--- Task instructions ---
Line filter on the word "href": copy each matching line from the entries.
=== Section Start ===
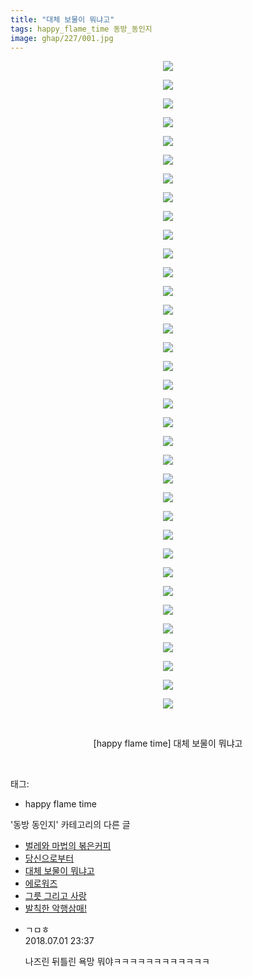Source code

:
 ```yaml
---
title: "대체 보물이 뭐냐고"
tags: happy_flame_time 동방_동인지
image: ghap/227/001.jpg
---
```

<div class="article">
<p style="text-align: center; clear: none; float: none;"><img src="{{ site.nasurl }}/ghap/227/001.jpg"/></p>
<p style="text-align: center; clear: none; float: none;"><img src="{{ site.nasurl }}/ghap/227/002.jpg"/></p>
<p style="text-align: center; clear: none; float: none;"><img src="{{ site.nasurl }}/ghap/227/003.jpg"/></p>
<p style="text-align: center; clear: none; float: none;"><img src="{{ site.nasurl }}/ghap/227/004.jpg"/></p>
<p style="text-align: center; clear: none; float: none;"><img src="{{ site.nasurl }}/ghap/227/005.jpg"/></p>
<p style="text-align: center; clear: none; float: none;"><img src="{{ site.nasurl }}/ghap/227/006.jpg"/></p>
<p style="text-align: center; clear: none; float: none;"><img src="{{ site.nasurl }}/ghap/227/007.jpg"/></p>
<p style="text-align: center; clear: none; float: none;"><img src="{{ site.nasurl }}/ghap/227/008.jpg"/></p>
<p style="text-align: center; clear: none; float: none;"><img src="{{ site.nasurl }}/ghap/227/009.jpg"/></p>
<p style="text-align: center; clear: none; float: none;"><img src="{{ site.nasurl }}/ghap/227/010.jpg"/></p>
<p style="text-align: center; clear: none; float: none;"><img src="{{ site.nasurl }}/ghap/227/011.jpg"/></p>
<p style="text-align: center; clear: none; float: none;"><img src="{{ site.nasurl }}/ghap/227/012.jpg"/></p>
<p style="text-align: center; clear: none; float: none;"><img src="{{ site.nasurl }}/ghap/227/013.jpg"/></p>
<p style="text-align: center; clear: none; float: none;"><img src="{{ site.nasurl }}/ghap/227/014.jpg"/></p>
<p style="text-align: center; clear: none; float: none;"><img src="{{ site.nasurl }}/ghap/227/015.jpg"/></p>
<p style="text-align: center; clear: none; float: none;"><img src="{{ site.nasurl }}/ghap/227/016.jpg"/></p>
<p style="text-align: center; clear: none; float: none;"><img src="{{ site.nasurl }}/ghap/227/017.jpg"/></p>
<p style="text-align: center; clear: none; float: none;"><img src="{{ site.nasurl }}/ghap/227/018.jpg"/></p>
<p style="text-align: center; clear: none; float: none;"><img src="{{ site.nasurl }}/ghap/227/019.jpg"/></p>
<p style="text-align: center; clear: none; float: none;"><img src="{{ site.nasurl }}/ghap/227/020.jpg"/></p>
<p style="text-align: center; clear: none; float: none;"><img src="{{ site.nasurl }}/ghap/227/021.jpg"/></p>
<p style="text-align: center; clear: none; float: none;"><img src="{{ site.nasurl }}/ghap/227/022.jpg"/></p>
<p style="text-align: center; clear: none; float: none;"><img src="{{ site.nasurl }}/ghap/227/023.jpg"/></p>
<p style="text-align: center; clear: none; float: none;"><img src="{{ site.nasurl }}/ghap/227/024.jpg"/></p>
<p style="text-align: center; clear: none; float: none;"><img src="{{ site.nasurl }}/ghap/227/025.jpg"/></p>
<p style="text-align: center; clear: none; float: none;"><img src="{{ site.nasurl }}/ghap/227/026.jpg"/></p>
<p style="text-align: center; clear: none; float: none;"><img src="{{ site.nasurl }}/ghap/227/027.jpg"/></p>
<p style="text-align: center; clear: none; float: none;"><img src="{{ site.nasurl }}/ghap/227/028.jpg"/></p>
<p style="text-align: center; clear: none; float: none;"><img src="{{ site.nasurl }}/ghap/227/029.jpg"/></p>
<p style="text-align: center; clear: none; float: none;"><img src="{{ site.nasurl }}/ghap/227/030.jpg"/></p>
<p style="text-align: center; clear: none; float: none;"><img src="{{ site.nasurl }}/ghap/227/031.jpg"/></p>
<p style="text-align: center; clear: none; float: none;"><img src="{{ site.nasurl }}/ghap/227/032.jpg"/></p>
<p style="text-align: center; clear: none; float: none;"><img src="{{ site.nasurl }}/ghap/227/033.jpg"/></p>
<p style="text-align: center; clear: none; float: none;"><img src="{{ site.nasurl }}/ghap/227/034.jpg"/></p>
<p style="text-align: center; clear: none; float: none;"><img src="{{ site.nasurl }}/ghap/227/035.jpg"/></p>
<p style="text-align: center; clear: none; float: none;"><br/></p>
<p style="text-align: center; clear: none; float: none;">[happy flame time] 대체 보물이 뭐냐고</p>
<p><br/></p>
</div><div class="tagTrail">
<p>태그: </p>
<ul>
<li>happy flame time</li>
</ul>
</div><div class="another">
<p>'동방 동인지' 카테고리의 다른 글</p>
<ul>
<li><a href="/2016-06-19-ghap_230">벌레와 마법의 볶은커피</a></li>
<li><a href="/2016-06-19-ghap_229">당신으로부터</a></li>
<li><a href="/2016-06-19-ghap_227">대체 보물이 뭐냐고</a></li>
<li><a href="/2016-06-19-ghap_226">에로워즈</a></li>
<li><a href="/2016-06-19-ghap_225">그릇 그리고 사랑</a></li>
<li><a href="/2016-06-19-ghap_224">발칙한 악행삼매!</a></li>
</ul>
</div><div class="cb_module cb_fluid">
<div class="cb_wrt cb_profile">
<div class="comment">
<ul>
<li class="cb_thumb_off" id="comment15279453">
<div class="cb_comment_area">
<div class="cb_info_area">
<div class="cb_section">
<span class="cb_nick_name">ㄱㅁㅎ</span>
</div>
<div class="cb_section">
<span class="cb_date">2018.07.01 23:37 </span>
</div>
</div>
<div class="cb_dsc_comment">
<p class="cb_dsc">
											나즈린 뒤틀린 욕망 뭐야ㅋㅋㅋㅋㅋㅋㅋㅋㅋㅋㅋㅋ
										</p>
</div>
</div></li>
</ul>
</div>
</div><!-- commentList close -->
</div>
=== Section End ===
--- Task solution ---
<li><a href="/2016-06-19-ghap_230">벌레와 마법의 볶은커피</a></li>
<li><a href="/2016-06-19-ghap_229">당신으로부터</a></li>
<li><a href="/2016-06-19-ghap_227">대체 보물이 뭐냐고</a></li>
<li><a href="/2016-06-19-ghap_226">에로워즈</a></li>
<li><a href="/2016-06-19-ghap_225">그릇 그리고 사랑</a></li>
<li><a href="/2016-06-19-ghap_224">발칙한 악행삼매!</a></li>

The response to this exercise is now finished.